The British resolution to press the war vigorously, coupled with the announcement that mercenaries had been hired to help fight it, stiffened the will of those Americans how had already taken a stand for independence. Even a year after Lexington and Concord most Americans had not decided that freedom from England was what they really wanted.

Early in 1776 there appeared in Philadelphia a pamphlet from the hand of Thomas Paine which did much to push public opinion to accept what had in fact become inevitable. In clear and persuasive prose, Paine listed the advantages the colonies would enjoy once they had formed themselves into an independent nation: free trade with the countries of the world, release from Britain's European conflicts, freedom from having to appeal to a court 3,000 miles away.

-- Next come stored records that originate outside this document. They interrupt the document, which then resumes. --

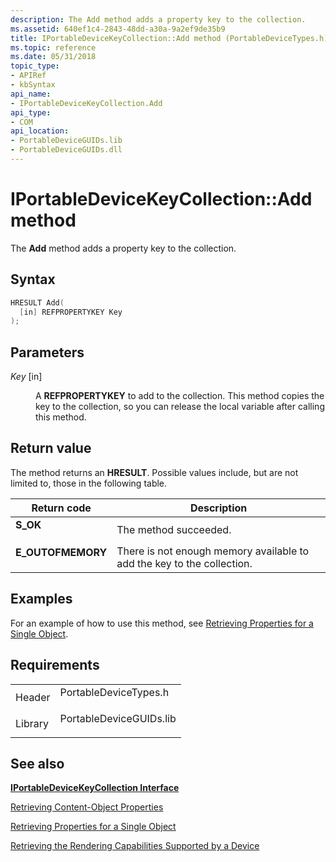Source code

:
 ```yaml
---
description: The Add method adds a property key to the collection.
ms.assetid: 640ef1c4-2843-48dd-a30a-9a2ef9de35b9
title: IPortableDeviceKeyCollection::Add method (PortableDeviceTypes.h)
ms.topic: reference
ms.date: 05/31/2018
topic_type: 
- APIRef
- kbSyntax
api_name: 
- IPortableDeviceKeyCollection.Add
api_type: 
- COM
api_location: 
- PortableDeviceGUIDs.lib
- PortableDeviceGUIDs.dll
---
```


# IPortableDeviceKeyCollection::Add method

The **Add** method adds a property key to the collection.

## Syntax


```C++
HRESULT Add(
  [in] REFPROPERTYKEY Key
);
```



## Parameters

<dl> <dt>

*Key* \[in\]
</dt> <dd>

A **REFPROPERTYKEY** to add to the collection. This method copies the key to the collection, so you can release the local variable after calling this method.

</dd> </dl>

## Return value

The method returns an **HRESULT**. Possible values include, but are not limited to, those in the following table.



| Return code                                                                                   | Description                                                                       |
|-----------------------------------------------------------------------------------------------|-----------------------------------------------------------------------------------|
| <dl> <dt>**S\_OK**</dt> </dl>          | The method succeeded.<br/>                                                  |
| <dl> <dt>**E\_OUTOFMEMORY**</dt> </dl> | There is not enough memory available to add the key to the collection.<br/> |



 

## Examples

For an example of how to use this method, see [Retrieving Properties for a Single Object](retrieving-properties-for-a-single-object.md).

## Requirements



|                    |                                                                                                    |
|--------------------|----------------------------------------------------------------------------------------------------|
| Header<br/>  | <dl> <dt>PortableDeviceTypes.h</dt> </dl>   |
| Library<br/> | <dl> <dt>PortableDeviceGUIDs.lib</dt> </dl> |



## See also

<dl> <dt>

[**IPortableDeviceKeyCollection Interface**](iportabledevicekeycollection.md)
</dt> <dt>

[Retrieving Content-Object Properties](retrieving-content-object-properties.md)
</dt> <dt>

[Retrieving Properties for a Single Object](retrieving-properties-for-a-single-object.md)
</dt> <dt>

[Retrieving the Rendering Capabilities Supported by a Device](retrieving-the-rendering-capabilities-supported-by-a-device.md)
</dt> </dl>

 

 




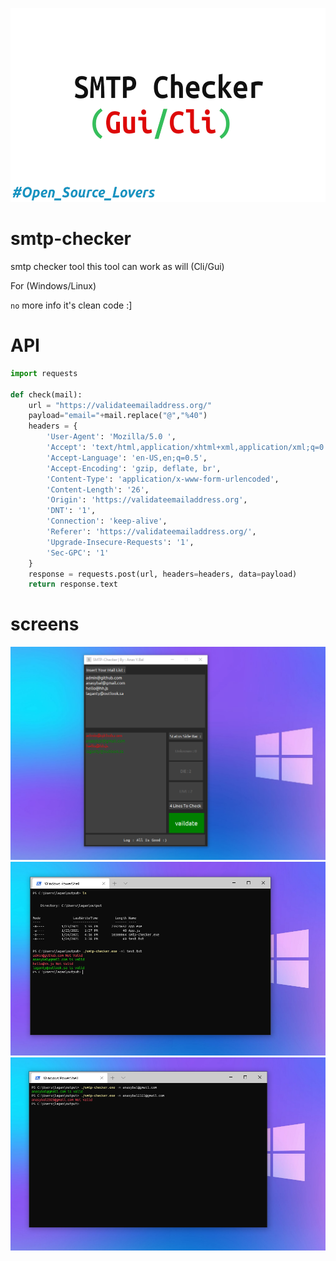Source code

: <p align="center">
<img src="./smtp-view-1.png" width="600" height="310">
</p>

# smtp-checker
smtp checker tool 
this tool can work as will (Cli/Gui)

For (Windows/Linux)

`no` more info it's clean code :]
# API
```python
import requests

def check(mail):
    url = "https://validateemailaddress.org/"
    payload="email="+mail.replace("@","%40")
    headers = {
        'User-Agent': 'Mozilla/5.0 ',
        'Accept': 'text/html,application/xhtml+xml,application/xml;q=0.9,image/webp,*/*;q=0.8',
        'Accept-Language': 'en-US,en;q=0.5',
        'Accept-Encoding': 'gzip, deflate, br',
        'Content-Type': 'application/x-www-form-urlencoded',
        'Content-Length': '26',
        'Origin': 'https://validateemailaddress.org',
        'DNT': '1',
        'Connection': 'keep-alive',
        'Referer': 'https://validateemailaddress.org/',
        'Upgrade-Insecure-Requests': '1',
        'Sec-GPC': '1'
    }
    response = requests.post(url, headers=headers, data=payload)
    return response.text
```

# screens
<img src="./Smtp-view.png">
<img src="./smtp-view-2.png">
<img src="./smtp-view-3.png">
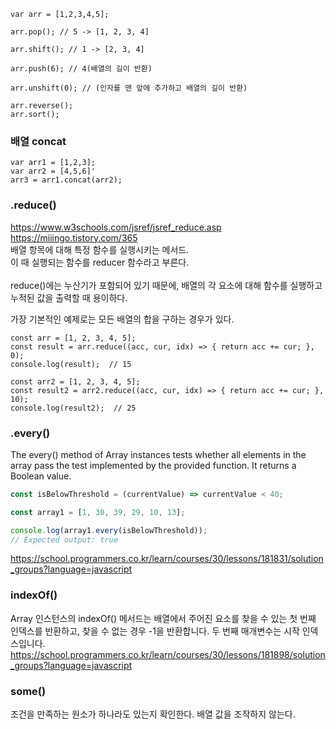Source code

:   

```
var arr = [1,2,3,4,5];
```

```
arr.pop(); // 5 -> [1, 2, 3, 4]
```
```
arr.shift(); // 1 -> [2, 3, 4]
```
```
arr.push(6); // 4(배열의 길이 반환)
```
```
arr.unshift(0); // (인자를 맨 앞에 추가하고 배열의 길이 반환)
```
```
arr.reverse();
arr.sort();
```
### 배열 concat
```
var arr1 = [1,2,3];
var arr2 = [4,5,6]'
arr3 = arr1.concat(arr2);
```

### .reduce()
https://www.w3schools.com/jsref/jsref_reduce.asp  
https://miiingo.tistory.com/365  
배열 항목에 대해 특정 함수를 실행시키는 메서드.   
이 때 실행되는 함수를 reducer 함수라고 부른다.  
&nbsp;  
reduce()에는 누산기가 포함되어 있기 때문에, 배열의 각 요소에 대해 함수를 실행하고 누적된 값을 출력할 때 용이하다.  
  
가장 기본적인 예제로는 모든 배열의 합을 구하는 경우가 있다.  
```
const arr = [1, 2, 3, 4, 5];
const result = arr.reduce((acc, cur, idx) => { return acc += cur; }, 0);
console.log(result);  // 15

const arr2 = [1, 2, 3, 4, 5];
const result2 = arr2.reduce((acc, cur, idx) => { return acc += cur; }, 10);
console.log(result2);  // 25
```

### .every()
The every() method of Array instances tests whether all elements in the array pass the test implemented by the provided function. It returns a Boolean value.
```javascript
const isBelowThreshold = (currentValue) => currentValue < 40;

const array1 = [1, 30, 39, 29, 10, 13];

console.log(array1.every(isBelowThreshold));
// Expected output: true
```
https://school.programmers.co.kr/learn/courses/30/lessons/181831/solution_groups?language=javascript


### indexOf()
Array 인스턴스의 indexOf() 메서드는 배열에서 주어진 요소를 찾을 수 있는 첫 번째 인덱스를 반환하고, 찾을 수 없는 경우 -1을 반환합니다.
두 번째 매개변수는 시작 인덱스입니다.
https://school.programmers.co.kr/learn/courses/30/lessons/181898/solution_groups?language=javascript

### some()
조건을 만족하는 원소가 하나라도 있는지 확인한다. 배열 값을 조작하지 않는다.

Many of the colonists had already accepted the logic and the consequences of separation from the mother country. Talk of English tenderness in the past and threats of English punishment in the future left them unmoved. On April 6, 1776, the Congress had already opened American ports to the commerce of all nations of the world except Britain. In itself this was a revolutionary act which put the Americans commercially outside the empire and set them in defiance of its regulation. As the members of Congress realized when they debated this step, it made a declaration of independence inevitable. The gains of independence would surely outweigh the advantages of even the most favorable position within the empire. On July 2, 1776, the Congress at Philadelphia voted for independence. On July 4, it adopted the Declaration of Independence, which had been drawn up chiefly by Thomas Jefferson.